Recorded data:
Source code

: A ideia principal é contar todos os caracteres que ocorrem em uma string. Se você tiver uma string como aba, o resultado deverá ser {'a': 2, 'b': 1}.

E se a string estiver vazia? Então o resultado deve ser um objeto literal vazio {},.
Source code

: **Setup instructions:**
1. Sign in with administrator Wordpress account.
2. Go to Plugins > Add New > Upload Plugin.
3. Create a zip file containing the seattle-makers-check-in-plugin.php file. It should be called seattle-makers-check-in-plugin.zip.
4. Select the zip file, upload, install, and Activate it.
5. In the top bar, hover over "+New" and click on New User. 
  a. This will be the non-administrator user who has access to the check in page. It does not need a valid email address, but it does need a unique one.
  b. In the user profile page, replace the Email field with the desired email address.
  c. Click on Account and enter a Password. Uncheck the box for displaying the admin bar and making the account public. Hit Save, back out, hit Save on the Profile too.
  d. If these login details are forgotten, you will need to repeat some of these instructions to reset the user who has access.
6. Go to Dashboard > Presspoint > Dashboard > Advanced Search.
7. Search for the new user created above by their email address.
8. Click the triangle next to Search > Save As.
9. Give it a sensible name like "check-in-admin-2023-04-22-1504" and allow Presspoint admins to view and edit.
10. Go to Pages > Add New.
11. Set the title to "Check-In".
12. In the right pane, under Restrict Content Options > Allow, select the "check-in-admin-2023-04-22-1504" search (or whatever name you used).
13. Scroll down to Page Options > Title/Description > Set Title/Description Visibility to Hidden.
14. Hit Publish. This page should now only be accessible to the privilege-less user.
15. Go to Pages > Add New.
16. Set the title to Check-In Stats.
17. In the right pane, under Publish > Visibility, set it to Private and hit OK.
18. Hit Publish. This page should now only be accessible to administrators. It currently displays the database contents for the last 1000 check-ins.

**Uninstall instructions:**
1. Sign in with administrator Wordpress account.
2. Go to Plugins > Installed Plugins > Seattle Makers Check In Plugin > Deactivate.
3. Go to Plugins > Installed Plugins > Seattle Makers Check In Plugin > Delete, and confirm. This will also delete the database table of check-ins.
...
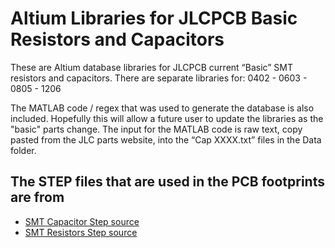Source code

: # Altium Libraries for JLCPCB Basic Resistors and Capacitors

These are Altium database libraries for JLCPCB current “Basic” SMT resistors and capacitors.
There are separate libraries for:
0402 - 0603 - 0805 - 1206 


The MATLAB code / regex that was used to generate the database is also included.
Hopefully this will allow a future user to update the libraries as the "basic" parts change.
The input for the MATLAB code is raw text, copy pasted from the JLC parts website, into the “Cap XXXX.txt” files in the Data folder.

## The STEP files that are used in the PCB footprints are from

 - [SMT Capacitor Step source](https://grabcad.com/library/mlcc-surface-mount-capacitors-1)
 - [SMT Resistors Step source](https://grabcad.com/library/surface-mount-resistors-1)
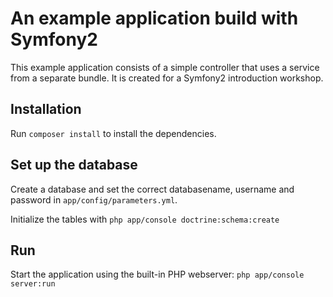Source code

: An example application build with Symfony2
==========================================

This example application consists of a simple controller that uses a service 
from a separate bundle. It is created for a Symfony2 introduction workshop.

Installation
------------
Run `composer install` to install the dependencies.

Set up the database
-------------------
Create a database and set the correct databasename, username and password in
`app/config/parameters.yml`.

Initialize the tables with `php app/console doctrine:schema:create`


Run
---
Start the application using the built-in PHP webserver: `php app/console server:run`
--
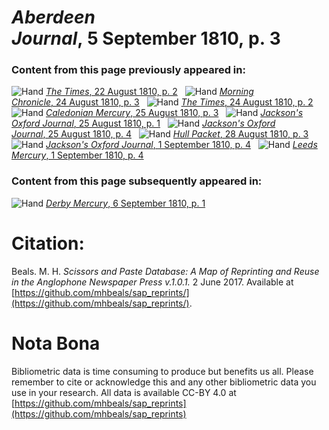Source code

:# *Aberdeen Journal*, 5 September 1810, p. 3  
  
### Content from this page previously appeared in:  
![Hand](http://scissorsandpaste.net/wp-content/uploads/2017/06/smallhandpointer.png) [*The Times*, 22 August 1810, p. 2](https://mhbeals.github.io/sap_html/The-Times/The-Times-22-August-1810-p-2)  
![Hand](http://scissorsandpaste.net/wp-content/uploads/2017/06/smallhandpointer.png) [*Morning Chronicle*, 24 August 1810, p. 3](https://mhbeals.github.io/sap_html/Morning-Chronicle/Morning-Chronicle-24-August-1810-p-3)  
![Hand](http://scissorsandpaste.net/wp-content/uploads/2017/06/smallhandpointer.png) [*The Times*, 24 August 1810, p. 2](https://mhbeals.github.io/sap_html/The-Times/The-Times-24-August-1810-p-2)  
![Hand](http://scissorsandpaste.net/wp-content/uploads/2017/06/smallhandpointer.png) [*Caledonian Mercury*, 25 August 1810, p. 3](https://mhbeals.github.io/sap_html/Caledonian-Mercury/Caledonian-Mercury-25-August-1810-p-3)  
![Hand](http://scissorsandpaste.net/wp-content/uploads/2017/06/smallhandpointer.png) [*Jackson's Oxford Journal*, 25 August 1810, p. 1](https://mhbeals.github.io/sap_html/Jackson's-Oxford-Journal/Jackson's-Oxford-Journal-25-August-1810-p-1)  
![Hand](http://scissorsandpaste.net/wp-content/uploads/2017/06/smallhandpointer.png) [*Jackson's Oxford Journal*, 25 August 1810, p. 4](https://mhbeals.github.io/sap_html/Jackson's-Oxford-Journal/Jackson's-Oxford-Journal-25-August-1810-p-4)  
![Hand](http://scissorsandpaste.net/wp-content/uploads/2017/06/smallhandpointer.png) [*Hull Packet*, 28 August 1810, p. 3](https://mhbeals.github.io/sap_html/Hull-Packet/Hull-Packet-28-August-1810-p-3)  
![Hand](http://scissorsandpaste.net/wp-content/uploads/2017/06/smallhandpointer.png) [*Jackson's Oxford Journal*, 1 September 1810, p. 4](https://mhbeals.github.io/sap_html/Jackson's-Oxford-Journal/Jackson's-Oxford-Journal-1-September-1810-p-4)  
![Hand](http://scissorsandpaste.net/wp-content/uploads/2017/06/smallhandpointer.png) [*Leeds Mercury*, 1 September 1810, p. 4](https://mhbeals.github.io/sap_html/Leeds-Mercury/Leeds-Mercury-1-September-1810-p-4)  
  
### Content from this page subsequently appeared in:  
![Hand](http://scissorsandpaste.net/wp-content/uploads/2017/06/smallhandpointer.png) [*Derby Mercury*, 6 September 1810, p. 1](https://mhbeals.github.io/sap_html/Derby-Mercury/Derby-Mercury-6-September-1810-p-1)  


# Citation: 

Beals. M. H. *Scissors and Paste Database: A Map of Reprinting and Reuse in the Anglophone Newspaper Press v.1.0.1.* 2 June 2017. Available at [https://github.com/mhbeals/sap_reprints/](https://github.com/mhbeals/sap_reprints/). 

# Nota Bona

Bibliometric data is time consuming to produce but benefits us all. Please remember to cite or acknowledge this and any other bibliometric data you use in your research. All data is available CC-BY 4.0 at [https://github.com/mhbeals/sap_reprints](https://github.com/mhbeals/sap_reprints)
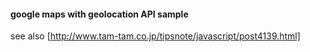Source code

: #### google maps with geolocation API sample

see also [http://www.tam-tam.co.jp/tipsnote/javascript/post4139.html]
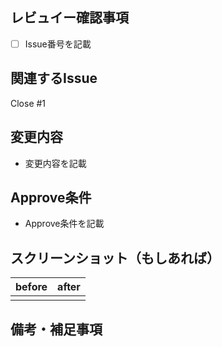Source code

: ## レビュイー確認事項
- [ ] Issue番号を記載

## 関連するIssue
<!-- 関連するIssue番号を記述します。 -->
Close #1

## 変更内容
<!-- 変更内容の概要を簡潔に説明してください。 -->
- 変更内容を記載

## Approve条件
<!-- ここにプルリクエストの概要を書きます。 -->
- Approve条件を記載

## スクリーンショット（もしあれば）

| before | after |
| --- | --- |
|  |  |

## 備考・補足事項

§ **WHAT TO WORK ON**: The answer must be every line of the records that holds the string "Installed".

§ **EXPECTED ANSWER**:
2. Go to Plugins > Installed Plugins > Seattle Makers Check In Plugin > Deactivate.
3. Go to Plugins > Installed Plugins > Seattle Makers Check In Plugin > Delete, and confirm. This will also delete the database table of check-ins.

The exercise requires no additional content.